● **RECORDS**
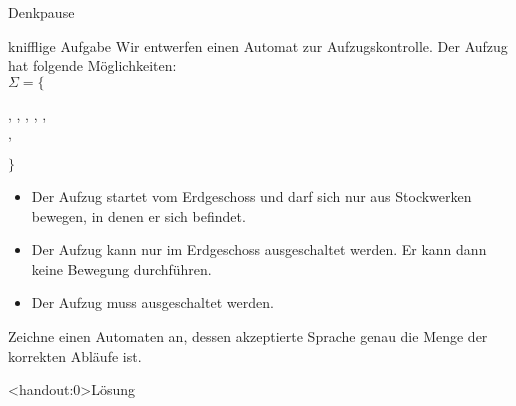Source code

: {
\begin{frame}{Denkpause}
    \begin{small}
        \begin{alertblock}{knifflige Aufgabe}
            Wir entwerfen einen Automat zur Aufzugskontrolle.
            Der Aufzug hat folgende Möglichkeiten:\\
            $\Sigma =\{$\begin{footnotesize}
                 ,  ,  ,  ,  , \\\qquad\quad\; , 
            \end{footnotesize}$\}$
            \begin{itemize}
                \item Der Aufzug startet vom Erdgeschoss und darf sich nur aus Stockwerken bewegen, in denen er sich befindet.
                \item Der Aufzug kann nur im Erdgeschoss ausgeschaltet werden. Er kann dann keine Bewegung durchführen.
                \item Der Aufzug muss ausgeschaltet werden.
            \end{itemize}
        \end{alertblock}
        \alert{Zeichne einen Automaten an, dessen akzeptierte Sprache genau die Menge der korrekten Abläufe ist.}
    \end{small}
\end{frame}

\begin{frame}<handout:0>{Lösung}
    \begin{center}
\end{center}
\end{frame}}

● **DIRECTIONS FOR THIS TASK**
Copy out the material above exactly; the images stay out.

● **RESULT OF THIS EXERCISE**
Source code

: {
\begin{frame}{Denkpause}
    \begin{small}
        \begin{alertblock}{knifflige Aufgabe}
            Wir entwerfen einen Automat zur Aufzugskontrolle.
            Der Aufzug hat folgende Möglichkeiten:\\
            $\Sigma =\{$\begin{footnotesize}
                 ,  ,  ,  ,  , \\\qquad\quad\; , 
            \end{footnotesize}$\}$
            \begin{itemize}
                \item Der Aufzug startet vom Erdgeschoss und darf sich nur aus Stockwerken bewegen, in denen er sich befindet.
                \item Der Aufzug kann nur im Erdgeschoss ausgeschaltet werden. Er kann dann keine Bewegung durchführen.
                \item Der Aufzug muss ausgeschaltet werden.
            \end{itemize}
        \end{alertblock}
        \alert{Zeichne einen Automaten an, dessen akzeptierte Sprache genau die Menge der korrekten Abläufe ist.}
    \end{small}
\end{frame}

\begin{frame}<handout:0>{Lösung}
    \begin{center}
\end{center}
\end{frame}}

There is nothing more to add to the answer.